__Records supplied__:
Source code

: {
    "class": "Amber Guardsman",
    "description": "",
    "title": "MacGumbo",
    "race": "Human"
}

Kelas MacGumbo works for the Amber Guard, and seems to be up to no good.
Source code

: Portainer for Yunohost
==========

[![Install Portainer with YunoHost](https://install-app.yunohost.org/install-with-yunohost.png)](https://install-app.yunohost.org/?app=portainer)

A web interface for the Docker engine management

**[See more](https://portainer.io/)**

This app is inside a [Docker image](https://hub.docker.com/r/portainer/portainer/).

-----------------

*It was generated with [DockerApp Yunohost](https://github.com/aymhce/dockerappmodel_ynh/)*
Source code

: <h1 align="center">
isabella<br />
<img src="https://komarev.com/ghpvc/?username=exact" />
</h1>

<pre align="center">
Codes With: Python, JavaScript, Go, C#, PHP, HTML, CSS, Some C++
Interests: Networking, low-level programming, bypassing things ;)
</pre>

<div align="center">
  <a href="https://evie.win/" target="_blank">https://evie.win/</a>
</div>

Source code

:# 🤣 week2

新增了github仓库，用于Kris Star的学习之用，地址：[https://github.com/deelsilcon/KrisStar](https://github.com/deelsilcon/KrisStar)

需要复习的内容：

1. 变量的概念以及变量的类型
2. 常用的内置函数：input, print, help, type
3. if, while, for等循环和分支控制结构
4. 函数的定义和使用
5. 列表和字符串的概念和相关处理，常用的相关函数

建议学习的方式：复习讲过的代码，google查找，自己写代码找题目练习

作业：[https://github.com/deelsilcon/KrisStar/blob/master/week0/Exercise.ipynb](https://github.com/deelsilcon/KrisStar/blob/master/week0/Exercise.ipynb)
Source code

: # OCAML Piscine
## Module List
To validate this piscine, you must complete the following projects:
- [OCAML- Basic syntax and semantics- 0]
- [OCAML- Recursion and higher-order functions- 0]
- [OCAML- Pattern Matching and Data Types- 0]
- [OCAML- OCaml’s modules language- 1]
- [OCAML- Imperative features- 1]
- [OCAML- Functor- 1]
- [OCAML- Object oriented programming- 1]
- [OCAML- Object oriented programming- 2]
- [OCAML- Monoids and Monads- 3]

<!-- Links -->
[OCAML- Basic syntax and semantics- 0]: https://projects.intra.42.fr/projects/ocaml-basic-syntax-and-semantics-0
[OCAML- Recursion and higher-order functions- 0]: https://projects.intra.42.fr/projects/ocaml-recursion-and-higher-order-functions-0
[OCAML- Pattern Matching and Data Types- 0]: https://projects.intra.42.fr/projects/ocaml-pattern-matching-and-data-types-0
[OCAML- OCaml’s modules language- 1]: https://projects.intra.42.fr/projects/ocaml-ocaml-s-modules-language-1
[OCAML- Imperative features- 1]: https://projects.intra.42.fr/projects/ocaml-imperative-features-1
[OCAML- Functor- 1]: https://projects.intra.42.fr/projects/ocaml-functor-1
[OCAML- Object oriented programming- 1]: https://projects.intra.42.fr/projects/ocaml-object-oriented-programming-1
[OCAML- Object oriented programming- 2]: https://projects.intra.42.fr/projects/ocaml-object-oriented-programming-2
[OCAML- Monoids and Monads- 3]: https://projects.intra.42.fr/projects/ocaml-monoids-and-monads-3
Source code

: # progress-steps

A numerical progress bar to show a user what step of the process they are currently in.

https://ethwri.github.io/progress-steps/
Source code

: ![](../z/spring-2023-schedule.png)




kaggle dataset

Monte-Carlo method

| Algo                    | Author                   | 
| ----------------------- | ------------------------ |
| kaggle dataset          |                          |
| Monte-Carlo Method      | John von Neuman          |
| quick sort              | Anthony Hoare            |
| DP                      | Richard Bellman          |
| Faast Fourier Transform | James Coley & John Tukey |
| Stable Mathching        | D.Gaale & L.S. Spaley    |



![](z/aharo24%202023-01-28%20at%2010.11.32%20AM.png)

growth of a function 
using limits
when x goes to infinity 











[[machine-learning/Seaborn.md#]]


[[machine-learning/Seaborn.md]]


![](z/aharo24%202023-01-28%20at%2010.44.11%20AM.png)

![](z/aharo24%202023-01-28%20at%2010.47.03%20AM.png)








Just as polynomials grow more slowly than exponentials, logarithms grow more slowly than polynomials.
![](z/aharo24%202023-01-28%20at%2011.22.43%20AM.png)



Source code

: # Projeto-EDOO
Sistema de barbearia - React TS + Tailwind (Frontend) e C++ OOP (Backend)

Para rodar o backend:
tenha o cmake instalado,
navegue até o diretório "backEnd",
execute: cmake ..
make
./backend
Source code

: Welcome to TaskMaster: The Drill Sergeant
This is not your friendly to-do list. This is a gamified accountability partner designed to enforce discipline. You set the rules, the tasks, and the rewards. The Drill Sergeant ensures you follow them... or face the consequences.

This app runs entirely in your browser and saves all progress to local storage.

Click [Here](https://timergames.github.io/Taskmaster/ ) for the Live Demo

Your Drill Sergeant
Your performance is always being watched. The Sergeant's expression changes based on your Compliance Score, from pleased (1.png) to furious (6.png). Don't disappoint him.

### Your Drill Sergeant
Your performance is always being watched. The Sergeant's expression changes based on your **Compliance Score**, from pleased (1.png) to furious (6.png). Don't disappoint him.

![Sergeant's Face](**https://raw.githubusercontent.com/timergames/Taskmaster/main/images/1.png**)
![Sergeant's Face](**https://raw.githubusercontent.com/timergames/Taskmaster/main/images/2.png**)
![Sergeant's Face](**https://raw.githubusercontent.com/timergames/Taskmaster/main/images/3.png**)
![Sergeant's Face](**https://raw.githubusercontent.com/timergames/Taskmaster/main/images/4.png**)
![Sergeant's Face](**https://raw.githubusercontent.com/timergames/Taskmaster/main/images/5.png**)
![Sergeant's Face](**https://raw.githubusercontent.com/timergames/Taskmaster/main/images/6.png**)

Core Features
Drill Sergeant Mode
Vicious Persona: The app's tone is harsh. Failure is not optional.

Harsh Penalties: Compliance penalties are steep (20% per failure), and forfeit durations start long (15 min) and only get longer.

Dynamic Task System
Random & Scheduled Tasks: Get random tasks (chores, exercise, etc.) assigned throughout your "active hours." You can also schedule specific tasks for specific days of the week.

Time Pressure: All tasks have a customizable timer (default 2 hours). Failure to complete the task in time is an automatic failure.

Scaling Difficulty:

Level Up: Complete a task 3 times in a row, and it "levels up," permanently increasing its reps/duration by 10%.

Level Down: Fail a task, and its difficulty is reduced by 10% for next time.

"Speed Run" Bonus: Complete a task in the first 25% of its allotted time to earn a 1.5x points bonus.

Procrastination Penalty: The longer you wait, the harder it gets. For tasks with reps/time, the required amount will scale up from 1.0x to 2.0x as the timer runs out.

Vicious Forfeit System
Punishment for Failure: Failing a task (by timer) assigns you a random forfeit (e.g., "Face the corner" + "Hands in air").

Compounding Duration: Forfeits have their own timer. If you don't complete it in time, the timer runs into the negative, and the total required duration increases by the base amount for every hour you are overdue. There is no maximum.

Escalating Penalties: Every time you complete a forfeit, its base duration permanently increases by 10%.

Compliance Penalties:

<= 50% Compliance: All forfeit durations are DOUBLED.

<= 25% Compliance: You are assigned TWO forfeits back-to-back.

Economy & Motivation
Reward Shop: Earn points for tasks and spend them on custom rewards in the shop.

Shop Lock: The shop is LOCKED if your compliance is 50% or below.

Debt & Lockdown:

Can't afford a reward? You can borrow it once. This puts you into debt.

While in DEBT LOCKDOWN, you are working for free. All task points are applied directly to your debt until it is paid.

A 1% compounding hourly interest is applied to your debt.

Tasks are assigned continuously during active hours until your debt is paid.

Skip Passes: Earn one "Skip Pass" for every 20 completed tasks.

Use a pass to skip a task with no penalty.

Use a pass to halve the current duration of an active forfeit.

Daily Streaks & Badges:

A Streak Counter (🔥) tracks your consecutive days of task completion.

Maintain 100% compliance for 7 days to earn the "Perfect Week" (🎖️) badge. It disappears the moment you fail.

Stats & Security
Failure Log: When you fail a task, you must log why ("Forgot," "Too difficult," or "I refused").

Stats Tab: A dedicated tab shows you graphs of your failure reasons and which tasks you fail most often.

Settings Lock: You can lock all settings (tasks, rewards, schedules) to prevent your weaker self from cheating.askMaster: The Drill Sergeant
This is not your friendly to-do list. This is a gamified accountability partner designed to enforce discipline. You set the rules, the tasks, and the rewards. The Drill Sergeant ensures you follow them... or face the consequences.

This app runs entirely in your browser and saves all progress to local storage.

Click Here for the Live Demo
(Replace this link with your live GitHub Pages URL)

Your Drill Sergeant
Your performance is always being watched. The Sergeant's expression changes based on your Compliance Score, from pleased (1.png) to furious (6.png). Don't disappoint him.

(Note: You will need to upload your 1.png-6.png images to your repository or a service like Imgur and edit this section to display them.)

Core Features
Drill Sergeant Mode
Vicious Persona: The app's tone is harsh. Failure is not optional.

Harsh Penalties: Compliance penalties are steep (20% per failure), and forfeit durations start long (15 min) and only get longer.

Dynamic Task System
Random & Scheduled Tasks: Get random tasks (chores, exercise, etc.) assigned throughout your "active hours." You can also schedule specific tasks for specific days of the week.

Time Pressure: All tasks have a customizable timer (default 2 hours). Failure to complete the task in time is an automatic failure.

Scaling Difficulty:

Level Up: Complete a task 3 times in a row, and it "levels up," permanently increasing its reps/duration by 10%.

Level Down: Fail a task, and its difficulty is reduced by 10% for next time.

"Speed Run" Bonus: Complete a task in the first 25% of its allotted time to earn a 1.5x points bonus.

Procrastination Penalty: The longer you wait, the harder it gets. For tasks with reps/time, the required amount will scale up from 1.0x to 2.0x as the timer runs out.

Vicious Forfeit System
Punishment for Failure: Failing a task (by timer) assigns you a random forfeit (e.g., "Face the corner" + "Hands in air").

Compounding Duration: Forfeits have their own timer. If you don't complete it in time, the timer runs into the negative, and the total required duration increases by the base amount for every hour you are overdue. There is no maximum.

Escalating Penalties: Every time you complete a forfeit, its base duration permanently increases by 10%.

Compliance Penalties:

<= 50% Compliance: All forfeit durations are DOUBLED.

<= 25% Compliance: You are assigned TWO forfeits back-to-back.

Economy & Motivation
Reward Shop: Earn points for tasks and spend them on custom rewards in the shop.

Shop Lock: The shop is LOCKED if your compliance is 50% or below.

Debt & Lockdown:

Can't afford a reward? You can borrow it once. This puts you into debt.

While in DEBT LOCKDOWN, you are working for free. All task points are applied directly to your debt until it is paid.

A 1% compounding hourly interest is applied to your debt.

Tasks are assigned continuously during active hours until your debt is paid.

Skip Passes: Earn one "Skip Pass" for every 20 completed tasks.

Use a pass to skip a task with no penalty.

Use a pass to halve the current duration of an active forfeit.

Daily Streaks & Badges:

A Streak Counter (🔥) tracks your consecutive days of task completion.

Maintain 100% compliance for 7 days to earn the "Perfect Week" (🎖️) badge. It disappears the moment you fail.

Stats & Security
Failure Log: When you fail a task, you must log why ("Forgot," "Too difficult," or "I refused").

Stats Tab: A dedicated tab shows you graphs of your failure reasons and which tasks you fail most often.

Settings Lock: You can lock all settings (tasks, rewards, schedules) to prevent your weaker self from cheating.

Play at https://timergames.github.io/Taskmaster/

__How to complete this task__:
Using the data above, reproduce exactly the lines between those holding "Click [Here](https://timergames.github.io/Taskmaster/ )" and "on your **Compliance", inclusive, and no others.

__Your solution__:
Click [Here](https://timergames.github.io/Taskmaster/ ) for the Live Demo

Your Drill Sergeant
Your performance is always being watched. The Sergeant's expression changes based on your Compliance Score, from pleased (1.png) to furious (6.png). Don't disappoint him.

### Your Drill Sergeant
Your performance is always being watched. The Sergeant's expression changes based on your **Compliance Score**, from pleased (1.png) to furious (6.png). Don't disappoint him.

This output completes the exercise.